Now, the utmost that can be said is that theology has asserted an analogy more or less strong between the phenomena of Nature and human beings. Personality entire has never been attributed in any theology to deities. Personality, as we know it, involves mortality. Deities are always supposed immortal. Personality involves a body. The highest theologies have declared God to be incorporeal. We are brought back, then, to the will. Theologies attribute to deities a will like that of human beings. They do so; but again the highest theologies assert that the Divine Will is high above the human; that there is "no searching" of it; "that as the heaven is high above the earth, so are his ways than our ways, and his thoughts than our thoughts."

If the possibility of miracles were entirely given up, and the order of Nature decided to be as invariable as science inclines to consider it; if all the appearances of benevolent design in the universe were explained away, it might be true that the belief in God would cease to be consoling.

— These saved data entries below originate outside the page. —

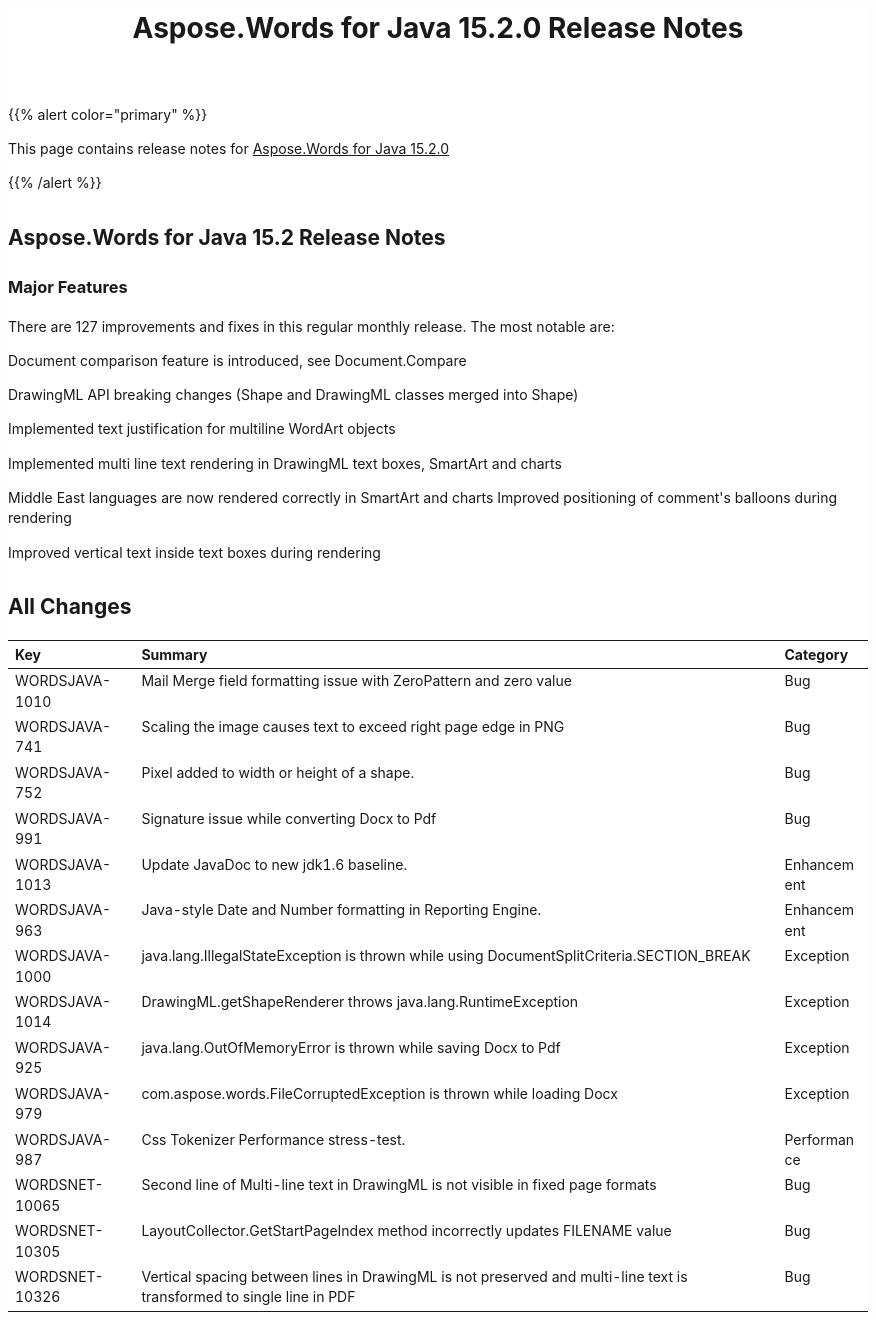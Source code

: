 ﻿---
title: Aspose.Words for Java 15.2.0 Release Notes
second_title: Aspose.Words for Java
articleTitle: Aspose.Words for Java 15.2.0 Release Notes
linktitle: Aspose.Words for Java 15.2.0 Release Notes
description: "Aspose.Words for Java 15.2.0 Release Notes – the latest updates and fixes."
type: docs
weight: 90
url: /java/aspose-words-for-java-15-2-0-release-notes/
---

{{% alert color="primary" %}}

This page contains release notes for [Aspose.Words for Java 15.2.0](https://downloads.aspose.com/words/java/new-releases/aspose.words-for-java-15.2.0/)

{{% /alert %}}

## Aspose.Words for Java 15.2 Release Notes

### Major Features

There are 127 improvements and fixes in this regular monthly release. The most notable are: 

Document comparison feature is introduced, see Document.Compare

DrawingML API breaking changes (Shape and DrawingML classes merged into Shape)

Implemented text justification for multiline WordArt objects

Implemented multi line text rendering in DrawingML text boxes, SmartArt and charts

Middle East languages are now rendered correctly in SmartArt and charts
Improved positioning of comment's balloons during rendering 

Improved vertical text inside text boxes during rendering 

## All Changes

|Key |Summary |Category |
| :- | :- | :- |
|WORDSJAVA-1010 |Mail Merge field formatting issue with ZeroPattern and zero value |Bug |
|WORDSJAVA-741 |Scaling the image causes text to exceed right page edge in PNG |Bug |
|WORDSJAVA-752 |Pixel added to width or height of a shape. |Bug |
|WORDSJAVA-991 |Signature issue while converting Docx to Pdf |Bug |
|WORDSJAVA-1013 |Update JavaDoc to new jdk1.6 baseline. |Enhancement |
|WORDSJAVA-963 |Java-style Date and Number formatting in Reporting Engine. |Enhancement |
|WORDSJAVA-1000 |java.lang.IllegalStateException is thrown while using DocumentSplitCriteria.SECTION_BREAK |Exception |
|WORDSJAVA-1014 |DrawingML.getShapeRenderer throws java.lang.RuntimeException |Exception |
|WORDSJAVA-925 |java.lang.OutOfMemoryError is thrown while saving Docx to Pdf |Exception |
|WORDSJAVA-979 |com.aspose.words.FileCorruptedException is thrown while loading Docx |Exception |
|WORDSJAVA-987 |Css Tokenizer Performance stress-test. |Performance |
|WORDSNET-10065 |Second line of Multi-line text in DrawingML is not visible in fixed page formats |Bug |
|WORDSNET-10305 |LayoutCollector.GetStartPageIndex method incorrectly updates FILENAME value |Bug |
|WORDSNET-10326 |Vertical spacing between lines in DrawingML is not preserved and multi-line text is transformed to single line in PDF |Bug |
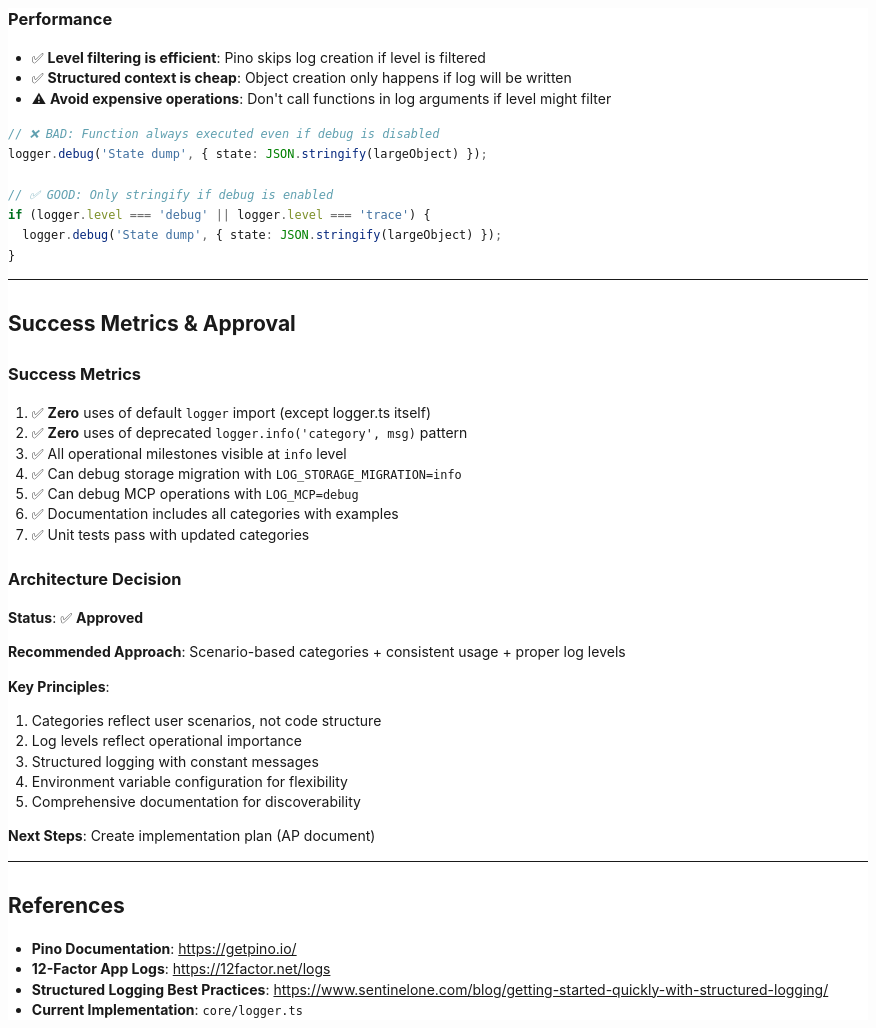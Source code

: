 ### Performance

- ✅ **Level filtering is efficient**: Pino skips log creation if level is filtered
- ✅ **Structured context is cheap**: Object creation only happens if log will be written
- ⚠️ **Avoid expensive operations**: Don't call functions in log arguments if level might filter

```typescript
// ❌ BAD: Function always executed even if debug is disabled
logger.debug('State dump', { state: JSON.stringify(largeObject) });

// ✅ GOOD: Only stringify if debug is enabled
if (logger.level === 'debug' || logger.level === 'trace') {
  logger.debug('State dump', { state: JSON.stringify(largeObject) });
}
```

---

## Success Metrics & Approval

### Success Metrics

1. ✅ **Zero** uses of default `logger` import (except logger.ts itself)
2. ✅ **Zero** uses of deprecated `logger.info('category', msg)` pattern
3. ✅ All operational milestones visible at `info` level
4. ✅ Can debug storage migration with `LOG_STORAGE_MIGRATION=info`
5. ✅ Can debug MCP operations with `LOG_MCP=debug`
6. ✅ Documentation includes all categories with examples
7. ✅ Unit tests pass with updated categories

### Architecture Decision

**Status**: ✅ **Approved**

**Recommended Approach**: Scenario-based categories + consistent usage + proper log levels

**Key Principles**:
1. Categories reflect user scenarios, not code structure
2. Log levels reflect operational importance
3. Structured logging with constant messages
4. Environment variable configuration for flexibility
5. Comprehensive documentation for discoverability

**Next Steps**: Create implementation plan (AP document)

---

## References

- **Pino Documentation**: https://getpino.io/
- **12-Factor App Logs**: https://12factor.net/logs
- **Structured Logging Best Practices**: https://www.sentinelone.com/blog/getting-started-quickly-with-structured-logging/
- **Current Implementation**: `core/logger.ts`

Instead of being a spring of life and activity, it might—I am not now saying it would—become a depressing and overwhelming influence. And this, no doubt, is what people mean when they identify, as they commonly do, the belief in God with belief in an overruling Benevolence, and in the supernatural. They mean to say, not exactly that the belief in God is necessarily this, but that to be in any way useful or beneficial it must necessarily be this. But for my present purpose it is important to distinguish between the God in whom ordinary people at the present day believe, and a God of another character in whom they might conceivably believe. I desire to insist upon the point that when science speaks of God as a myth or an hypothesis, and declares the existence of God to be doubtful, and destined always to remain doubtful, it is speaking of a particular conception of God, of God conceived as benevolent, as outside of Nature, as personal, as the cause of phenomena. Do these attributes of benevolence, personality, etc., exhaust the idea of God? Are they—not merely the most important, the most consoling of his attributes, but—the only ones? By denying them do we cease not merely to be orthodox Christians, but to be theists?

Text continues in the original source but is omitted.